GITA IN CORSICA
COAST PEOPLE LOVE BONIFACIO


Se il bollettino meteo non annuncia colpi di vento da nordovest, condizione che renderebbe assai rischioso il passaggio del canale delle Bocche, Bonifacio costituisce la meta ideale per una crociera anche programmabile in una sola giornata. Poco più di venti miglia e si cambia lingua, paese, paesaggio. Perché, oltrepassate le isole della Maddalena, lo scenario cambia radicalmente e all’improvviso, quando ci si avvicina alle falesie di calcare bianco che fanno da fondamenta a Bonifacio. 



Le antiche case in stile genovese paiono guardarci dall’alto, come sentinelle. La bianca fortezza disposta su un crinale di 1500 metri di lunghezza è costruita su uno strapiombo che scende verticale per settanta metri sul mare. L’ingresso in barca, oltre la stretta imboccatura segnata dal fanale della Madonnetta, svela a poco a poco la sorprendente profondità del fiordo di Bonifacio, il più ardito del Mediterraneo. Un porto naturale che nei secoli ha indotto l’uomo a erigere un’inattaccabile rocca cittadina che fu di strategica importanza per l’osservazione ed il controllo della navigazione tra Corsica e Sardegna.

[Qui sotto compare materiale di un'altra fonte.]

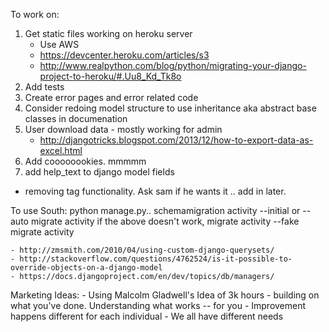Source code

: To work on:

1. Get static files working on heroku server
	- Use AWS
	- https://devcenter.heroku.com/articles/s3
	- http://www.realpython.com/blog/python/migrating-your-django-project-to-heroku/#.Uu8_Kd_Tk8o
2. Add tests
3. Create error pages and error related code
4. Consider redoing model structure to use inheritance aka abstract base classes in documenation
5. User download data - mostly working for admin
	- http://djangotricks.blogspot.com/2013/12/how-to-export-data-as-excel.html
6. Add coooooookies. mmmmm
7. add help_text to django model fields

- removing tag functionality. Ask sam if he wants it .. add in later.

To use South:
	python manage.py..
		schemamigration activity --initial or --auto
		migrate activity
		if the above doesn't work, 
			migrate activity --fake
			migrate activity


	- http://zmsmith.com/2010/04/using-custom-django-querysets/
	- http://stackoverflow.com/questions/4762524/is-it-possible-to-override-objects-on-a-django-model
	- https://docs.djangoproject.com/en/dev/topics/db/managers/

Marketing Ideas:
	- Using Malcolm Gladwell's Idea of 3k hours
	- building on what you've done. Understanding what works -- for you
		- Improvement happens different for each individual
		- We all have different needs


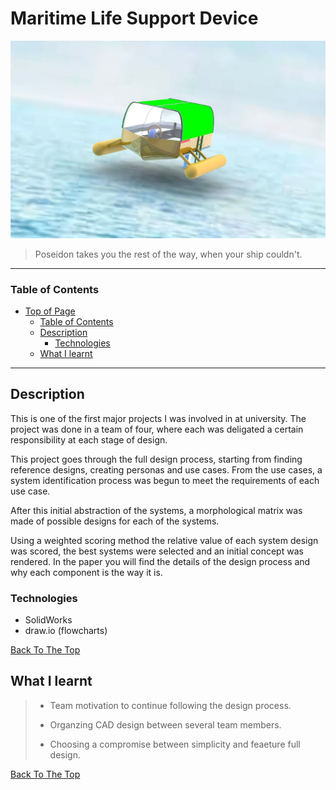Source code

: # Maritime Life Support Device

![Project Image](./files/Intro.png)

>Poseidon takes you the rest of the way, when your ship couldn't.

---
### Table of Contents

- [Top of Page](#Maritime-Life-Support-Device)
  - [Table of Contents](#table-of-contents)
  - [Description](#description)
      - [Technologies](#technologies)
  - [What I learnt](#what-i-learnt)

---

## Description

This is one of the first major projects I was involved in at university. The project was done in a team of four, where each was deligated a certain responsibility at each stage of design. 

This project goes through the full design process, starting from finding reference designs, creating personas and use cases. From the use cases, a system identification process was begun to meet the requirements of each use case. 

After this initial abstraction of the systems, a morphological matrix was made of possible designs for each of the systems.

Using a weighted scoring method the relative value of each system design was scored, the best systems were selected and an initial concept was rendered. 
In the paper you will find the details of the design process and why each component is the way it is. 



### Technologies

- SolidWorks 
- draw.io (flowcharts)

[Back To The Top](#maritime-life-support-device)

## What I learnt
>- Team motivation to continue following the design process. 
>
>- Organzing CAD design between several team members. 
>
>- Choosing a compromise between simplicity and feaeture full design. 

[Back To The Top](#maritime-life-support-device)
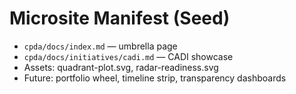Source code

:# Microsite Manifest (Seed)
- `cpda/docs/index.md` — umbrella page
- `cpda/docs/initiatives/cadi.md` — CADI showcase
- Assets: quadrant-plot.svg, radar-readiness.svg
- Future: portfolio wheel, timeline strip, transparency dashboards
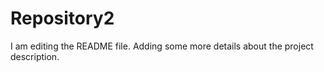 
# Repository2
I am editing the README file. Adding some more details about the project description.
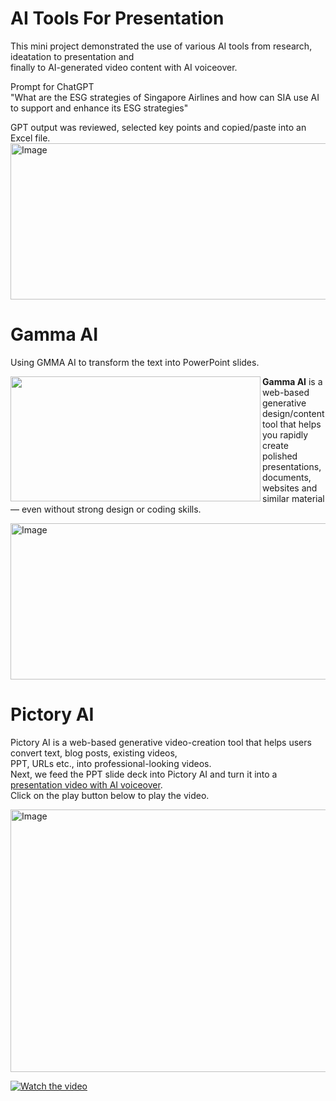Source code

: # AI Tools For Presentation  

This mini project demonstrated the use of various AI tools from research, ideatation to presentation and  
finally to AI-generated video content with AI voiceover.  

Prompt for ChatGPT  
"What are the ESG strategies of Singapore Airlines and how can SIA use AI to support and enhance its ESG strategies"  

GPT output was reviewed, selected key points and copied/paste into an Excel file.  
<img width="600" height="250" alt="Image" src="https://github.com/user-attachments/assets/81a11833-5381-4db0-868d-b844129cb924" />  

# Gamma AI  
Using GMMA AI to transform the text into PowerPoint slides.   

<p>
  <img align="left" width="400" height="200" src="https://github.com/user-attachments/assets/e4c4936f-628b-4ec9-90a4-6b064f8d1014" />
  <strong>Gamma AI</strong> is a web-based generative design/content tool 
  that helps you rapidly create polished presentations, documents, websites and similar material — even without strong design or coding skills.
</p>


<img width="600" height="250" alt="Image" src="https://github.com/user-attachments/assets/b1fcaa80-4b5f-40de-b8e6-eb0230e8cead" />

# Pictory AI  
Pictory AI is a web-based generative video-creation tool that helps users convert text, blog posts, existing videos,  
PPT, URLs etc., into professional-looking videos.  
Next, we feed the PPT slide deck into Pictory AI and turn it into a [presentation video with AI voiceover](https://video.pictory.ai/v2/preview/20251025052709770411af6c48fe24a6da8bf21284bfcab30?el=app_video_share).  
Click on the play button below to play the video.

[<img width="600" height="420" alt="Image" src="https://github.com/user-attachments/assets/3151205e-988e-42ce-bb6d-0bd7b559fdea" />](https://video.pictory.ai/v2/preview/20251025052709770411af6c48fe24a6da8bf21284bfcab30)

<a href="https://video.pictory.ai/embed/20251025052709770411af6c48fe24a6da8bf21284bfcab30/20251025073739649QtIFFMDxDRBaaKd" target="_blank" rel="noopener">
  <img src="/assets/pictory-poster.jpg" alt="Watch the video" style="max-width:100%; height:auto;">
</a>

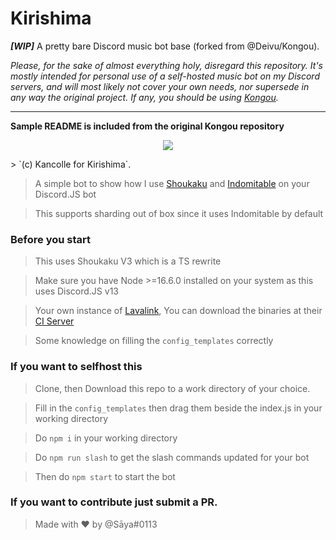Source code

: # Kirishima

***[WIP]***
A pretty bare Discord music bot base (forked from @Deivu/Kongou).

*Please, for the sake of almost everything holy, disregard this repository. It's mostly intended for personal use of a self-hosted music bot on my Discord servers, and will most likely not cover your own needs, nor supersede in any way the original project. If any, you should be using [Kongou](https://github.com/Deivu/Kongou).*

----
**Sample README is included from the original Kongou repository**


<p align="center">
  <img src="https://static.wikia.nocookie.net/kancolle/images/c/c3/Kirishima_Kai_Ni_Full.png/revision/latest/scale-to-width-down/500">
</p>
> `(c) Kancolle for Kirishima`.


> A simple bot to show how I use [Shoukaku](https://github.com/Deivu/Shoukaku) and [Indomitable](https://github.com/Deivu/Indomitable) on your Discord.JS bot

> This supports sharding out of box since it uses Indomitable by default

### Before you start 

> This uses Shoukaku V3 which is a TS rewrite

> Make sure you have Node >=16.6.0 installed on your system as this uses Discord.JS v13

> Your own instance of [Lavalink](https://github.com/freyacodes/Lavalink/tree/dev), You can download the binaries at their [CI Server](https://ci.fredboat.com/viewType.html?buildTypeId=Lavalink_Build&branch_Lavalink=refs%2Fheads%2Fdev&tab=buildTypeStatusDiv)

> Some knowledge on filling the `config_templates` correctly

### If you want to selfhost this 

> Clone, then Download this repo to a work directory of your choice.

> Fill in the `config_templates` then drag them beside the index.js in your working directory

> Do `npm i` in your working directory

> Do `npm run slash` to get the slash commands updated for your bot

> Then do `npm start` to start the bot

### If you want to contribute just submit a PR.

> Made with ❤️ by @Sāya#0113

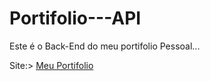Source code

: # Portifolio---API
Este é o Back-End do meu portifolio Pessoal...

Site:> <a href="https://soudev.netlify.app/">Meu Portifolio</a>
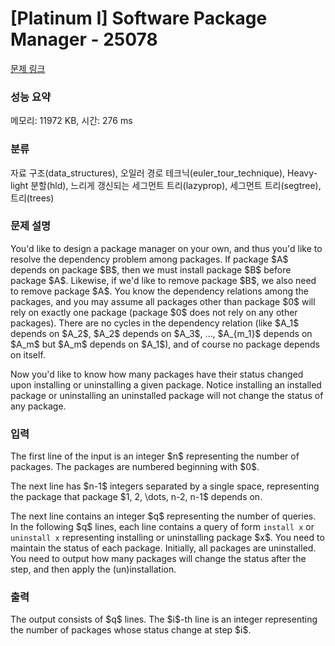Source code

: # [Platinum I] Software Package Manager - 25078 

[문제 링크](https://www.acmicpc.net/problem/25078) 

### 성능 요약

메모리: 11972 KB, 시간: 276 ms

### 분류

자료 구조(data_structures), 오일러 경로 테크닉(euler_tour_technique), Heavy-light 분할(hld), 느리게 갱신되는 세그먼트 트리(lazyprop), 세그먼트 트리(segtree), 트리(trees)

### 문제 설명

<p>You'd like to design a package manager on your own, and thus you'd like to resolve the dependency problem among packages. If package $A$ depends on package $B$, then we must install package $B$ before package $A$. Likewise, if we'd like to remove package $B$, we also need to remove package $A$. You know the dependency relations among the packages, and you may assume all packages other than package $0$ will rely on exactly one package (package $0$ does not rely on any other packages). There are no cycles in the dependency relation (like $A_1$ depends on $A_2$, $A_2$ depends on $A_3$, …, $A_{m_1}$ depends on $A_m$ but $A_m$ depends on $A_1$), and of course no package depends on itself.</p>

<p>Now you'd like to know how many packages have their status changed upon installing or uninstalling a given package. Notice installing an installed package or uninstalling an uninstalled package will not change the status of any package.</p>

### 입력 

 <p>The first line of the input is an integer $n$ representing the number of packages. The packages are numbered beginning with $0$.</p>

<p>The next line has $n-1$ integers separated by a single space, representing the package that package $1, 2, \dots, n-2, n-1$ depends on.</p>

<p>The next line contains an integer $q$ representing the number of queries. In the following $q$ lines, each line contains a query of form <code>install x</code> or <code>uninstall x</code> representing installing or uninstalling package $x$. You need to maintain the status of each package. Initially, all packages are uninstalled. You need to output how many packages will change the status after the step, and then apply the (un)installation.</p>

### 출력 

 <p>The output consists of $q$ lines. The $i$-th line is an integer representing the number of packages whose status change at step $i$.</p>

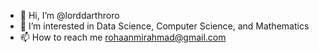 - 👋 Hi, I’m @lorddarthroro
- 👀 I’m interested in Data Science, Computer Science, and Mathematics
- 📫 How to reach me rohaanmirahmad@gmail.com

<!---
lorddarthroro/lorddarthroro is a ✨ special ✨ repository because its `README.md` (this file) appears on your GitHub profile.
You can click the Preview link to take a look at your changes.
--->
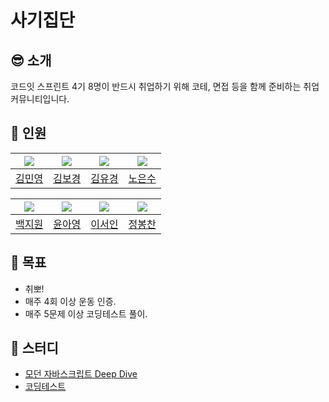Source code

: # 사기집단

## 😎 소개

코드잇 스프린트 4기 8명이 반드시 취업하기 위해 코테, 면접 등을 함께 준비하는 취업 커뮤니티입니다.

## 🐤 인원

| ![](https://github.com/minyoung0503.png?size=100) | ![](https://github.com/bokeeeey.png?size=100) | ![](https://github.com/codingaring.png?size=100) | ![](https://github.com/whai2.png?size=100) |
| :-----------------------------------------------: | :-------------------------------------------: | :----------------------------------------------: | :----------------------------------------: |
|     [김민영](https://github.com/minyoung0503)     |     [김보경](https://github.com/bokeeeey)     |     [김유경](https://github.com/codingaring)     |     [노은수](https://github.com/whai2)     |

| ![](https://github.com/seolsis.png?size=100) | ![](https://github.com/ayoung-iya.png?size=100) | ![](https://github.com/Seoin02.png?size=100) | ![](https://github.com/devwqc.png?size=100) |
| :------------------------------------------: | :---------------------------------------------: | :------------------------------------------: | :-----------------------------------------: |
|     [백지원](https://github.com/seolsis)     |     [윤아영](https://github.com/ayoung-iya)     |     [이서인](https://github.com/Seoin02)     |     [정봉찬](https://github.com/devwqc)     |

## 🎯 목표

- 취뽀!
- 매주 4회 이상 운동 인증.
- 매주 5문제 이상 코딩테스트 풀이.

## 📜 스터디

- [모던 자바스크립트 Deep Dive](https://github.com/fraudgroup/js-deep-dive)
- [코딩테스트](https://github.com/fraudgroup/codingtest)
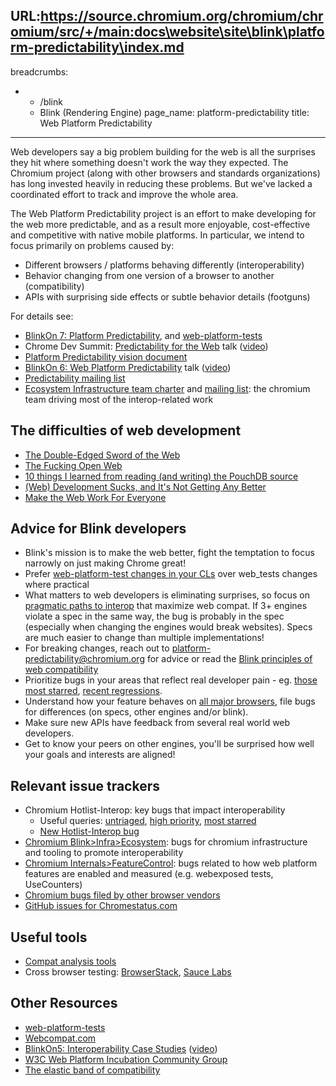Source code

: URL:https://source.chromium.org/chromium/chromium/src/+/main:docs\website\site\blink\platform-predictability\index.md
---
breadcrumbs:
- - /blink
  - Blink (Rendering Engine)
page_name: platform-predictability
title: Web Platform Predictability
---

Web developers say a big problem building for the web is all the surprises they
hit where something doesn't work the way they expected. The Chromium project
(along with other browsers and standards organizations) has long invested
heavily in reducing these problems. But we've lacked a coordinated effort to
track and improve the whole area.

The Web Platform Predictability project is an effort to make developing for the
web more predictable, and as a result more enjoyable, cost-effective and
competitive with native mobile platforms. In particular, we intend to focus
primarily on problems caused by:

*   Different browsers / platforms behaving differently
            (interoperability)
*   Behavior changing from one version of a browser to another
            (compatibility)
*   APIs with surprising side effects or subtle behavior details
            (footguns)

For details see:

*   [BlinkOn 7: Platform
            Predictability](https://docs.google.com/presentation/d/1pfu-wAxbkVN41Zgg9P3ln9tJB9AwKh9T3btyWvd17Rk/edit),
            and
            [web-platform-tests](https://docs.google.com/presentation/d/1s2Dick89wvJsuNJb4ia3pPt84NtMv8rZr0E_GFXJLrk/edit#slide=id.p)
*   Chrome Dev Summit: [Predictability for the
            Web](http://www.slideshare.net/robnyman/predictability-for-the-web/)
            talk ([video](https://youtu.be/meAl-s77DuA))
*   [Platform Predictability vision
            document](https://drive.google.com/open?id=1jx--r4elUfTP2EGo27UPGncLTAIW3ExF7N2JL7sjki4)
*   [BlinkOn 6: Web Platform
            Predictability](https://docs.google.com/presentation/d/1umK4QkfCvzicHVJKLNo2yDRyWSqQEamavW9QVFmugNY/edit)
            talk
            ([video](https://youtube.com/watch?v=ipfPyM-Kwyk&feature=youtu.be))
*   [Predictability mailing
            list](https://groups.google.com/a/chromium.org/forum/#!forum/platform-predictability)
*   [Ecosystem Infrastructure team
            charter](https://docs.google.com/document/d/1MgcisuMnvh3z6QNIjDSvRbt4uoNtmI_cljcQkGXzNQ8/edit)
            and [mailing
            list](https://groups.google.com/a/chromium.org/forum/#!forum/ecosystem-infra):
            the chromium team driving most of the interop-related work

## The difficulties of web development

*   [The Double-Edged Sword of the
            Web](https://ponyfoo.com/articles/double-edged-sword-web)
*   [The Fucking Open
            Web](https://hueniverse.com/2016/06/08/the-fucking-open-web/)
*   [10 things I learned from reading (and writing) the PouchDB
            source](https://pouchdb.com/2014/10/26/10-things-i-learned-from-reading-and-writing-the-pouchdb-source.html)
*   [(Web) Development Sucks, and It's Not Getting Any
            Better](http://blog.dantup.com/2014/05/web-development-sucks-and-its-not-getting-any-better/)
*   [Make the Web Work For
            Everyone](https://hacks.mozilla.org/2016/07/make-the-web-work-for-everyone/)

## Advice for Blink developers

*   Blink's mission is to make the web better, fight the temptation to
            focus narrowly on just making Chrome great!
*   Prefer [web-platform-test changes in your
            CLs](https://chromium.googlesource.com/chromium/src/+/HEAD/docs/testing/web_platform_tests.md)
            over web_tests changes where practical
*   What matters to web developers is eliminating surprises, so focus on
            [pragmatic paths to
            interop](https://docs.google.com/document/d/1LSuLWJDP02rlC9bOlidL6DzBV5kSkV5bW5Pled8HGC8/edit)
            that maximize web compat. If 3+ engines violate a spec in the same
            way, the bug is probably in the spec (especially when changing the
            engines would break websites). Specs are much easier to change than
            multiple implementations!
*   For breaking changes, reach out to
            platform-predictability@chromium.org for advice or read the [Blink
            principles of web compatibility](https://bit.ly/blink-compat)
*   Prioritize bugs in your areas that reflect real developer pain - eg.
            [those most
            starred](https://bugs.chromium.org/p/chromium/issues/list?can=2&q=component:Blink&sort=-stars&colspec=ID%20Stars%20Pri%20Status%20Component%20Opened%20Summary),
            [recent
            regressions](https://bugs.chromium.org/p/chromium/issues/list?can=2&q=type%3Dbug-regression+pri%3D0%2C1+component%3Ablink+opened-after%3Atoday-60&colspec=ID+Pri+Mstone+ReleaseBlock+OS+Area+Feature+Status+Owner+Summary&x=m&y=releaseblock&cells=tiles).
*   Understand how your feature behaves on [all major
            browsers](https://browserstack.com/), file bugs for differences (on
            specs, other engines and/or blink).
*   Make sure new APIs have feedback from several real world web
            developers.
*   Get to know your peers on other engines, you'll be surprised how
            well your goals and interests are aligned!

## Relevant issue trackers

*   Chromium Hotlist-Interop: key bugs that impact interoperability
    *   Useful queries:
                [untriaged](https://bugs.chromium.org/p/chromium/issues/list?can=2&q=Hotlist%3DInterop+status%3Duntriaged%2Cunconfirmed&sort=&groupby=&colspec=ID+Pri+Component+Status+Owner+Summary+Modified&nobtn=Update),
                [high
                priority](https://bugs.chromium.org/p/chromium/issues/list?can=2&q=Hotlist%3DInterop+pri%3D0%2C1&colspec=ID+Pri+Component+Status+Owner+Summary+Modified&x=m&y=releaseblock&cells=ids),
                [most
                starred](https://bugs.chromium.org/p/chromium/issues/list?can=2&q=Hotlist=Interop&sort=-stars&colspec=ID%20Stars%20Pri%20Component%20Status%20Owner%20Summary%20Modified)
    *   [New Hotlist-Interop
                bug](https://bugs.chromium.org/p/chromium/issues/entry?template=Defect%20report%20from%20user&labels=Type-Bug,Pri-2,Cr-Blink,Hotlist-Interop)
*   [Chromium
            Blink&gt;Infra&gt;Ecosystem](https://bugs.chromium.org/p/chromium/issues/list?can=2&q=component%3ABlink%3EInfra%3EEcosystem+&colspec=ID+Pri+Component+Status+Owner+Summary+Modified&x=m&y=releaseblock&cells=ids):
            bugs for chromium infrastructure and tooling to promote
            interoperability
*   [Chromium
            Internals&gt;FeatureControl](https://bugs.chromium.org/p/chromium/issues/list?can=2&q=component%3AInternals%3EFeatureControl+&colspec=ID+Pri+Component+Status+Owner+Summary+Modified&x=m&y=releaseblock&cells=ids):
            bugs related to how web platform features are enabled and measured
            (e.g. webexposed tests, UseCounters)
*   [Chromium bugs filed by other browser
            vendors](https://bugs.chromium.org/p/chromium/issues/list?can=2&q=reporter:microsoft.com,mozilla,webkit.org,apple.com&sort=-opened+-modified&colspec=ID%20Reporter%20Pri%20Component%20Status%20Owner%20Summary%20Opened%20Modified)
*   [GitHub issues for
            Chromestatus.com](https://github.com/GoogleChrome/chromium-dashboard/issues)

## Useful tools

*   [Compat analysis tools](/blink/platform-predictability/compat-tools)
*   Cross browser testing: [BrowserStack](https://www.browserstack.com),
            [Sauce Labs](https://saucelabs.com/)

## Other Resources

*   [web-platform-tests](https://github.com/w3c/web-platform-tests/)
*   [Webcompat.com](http://webcompat.com/)
*   [BlinkOn5: Interoperability Case
            Studies](https://docs.google.com/presentation/d/1pOZ8ppcxEsJ6N8KfnfrI0EXwPEvHwg3BHyxzXXw8lRE)
            ([video](https://youtube.com/watch?v=a3-zFbwsoEs))
*   [W3C Web Platform Incubation Community
            Group](https://www.w3.org/community/wicg/)
*   [The elastic band of
            compatibility](https://plus.google.com/+AlexKomoroske/posts/WNvcmeTFhzx)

Chiusa tra le mura e arrampicata sui saliscendi di calcare, la Città Vecchia di Bonifacio è indubbiamente il borgo della Corsica meglio conservato e più spettacolare. Fondata nell’833 dall’omonimo marchese toscano che vi si stabilì dopo una battaglia con i Saraceni, Bonifacio rimane il crocevia preferito della navigazione diportistica tra Corsica e Sardegna. Nessuno resiste all’abbraccio di Bonifacio e a quello del suo porto così magicamente incastonato. Nessuno resiste a un Pastis sorseggiato in uno dei bistrot sul mare o rinuncia a una cena a lume di candela ai tavoli de La Caravelle, che nel suo glamour marinaro serve la migliore aragosta della Corsica. 




La sua morfologia verticale, vista dal mare così estrema, farebbe pensare ad una costa non praticabile; ma al contrario, le immediate vicinanze di Bonifacio possiedono insenature calme e limpidissime. Di natura rocciosa quelle disposte sul crinale di nord-ovest come Cala di Feno, un fiordo in miniatura dai fondali di blu intenso e profondo. E poco più a nord quello di Fazio, per lungo tempo base della storica scuola di vela dei Glenans. A sud-est della falesia, la costa indugia ancora con le formazioni di calcare fino al bellissimo promontorio di Capo Pertusato dominato dalla stazione meteorologica e dal faro più importante della Corsica del sud. È questo il cuore pulsante delle Bocche: da Capo Pertusato, quando il maestrale raggiunge i suoi proverbiali quaranta nodi di velocità, lo spettacolo del mare è impressionante. Gli azzurri duellano con il bianco delle onde polverizzate che frangono nelle secche affioranti e sulle isole del canale. La passeggiata al faro nelle giornate estive spazzolate dal vento, è un classico sempre in auge. 

Eppure, anche in circostanze simili, appena girato il capo, si apre uno specchio di mare ridossato, che ricorda quello di una laguna equatoriale. È il basso fondale dell’isola Piana, un’immensa distesa turchese alta non oltre un metro tra l’isoletta e la terra madre da cui la separa quasi un chilometro di mare. Come se non bastasse agli occhi, il suo celeste radioso confina con il verde smagliante che lambisce la riva: è il punto più bello del celebre Sperone Golf Club, il 18 buche più prestigioso di Francia.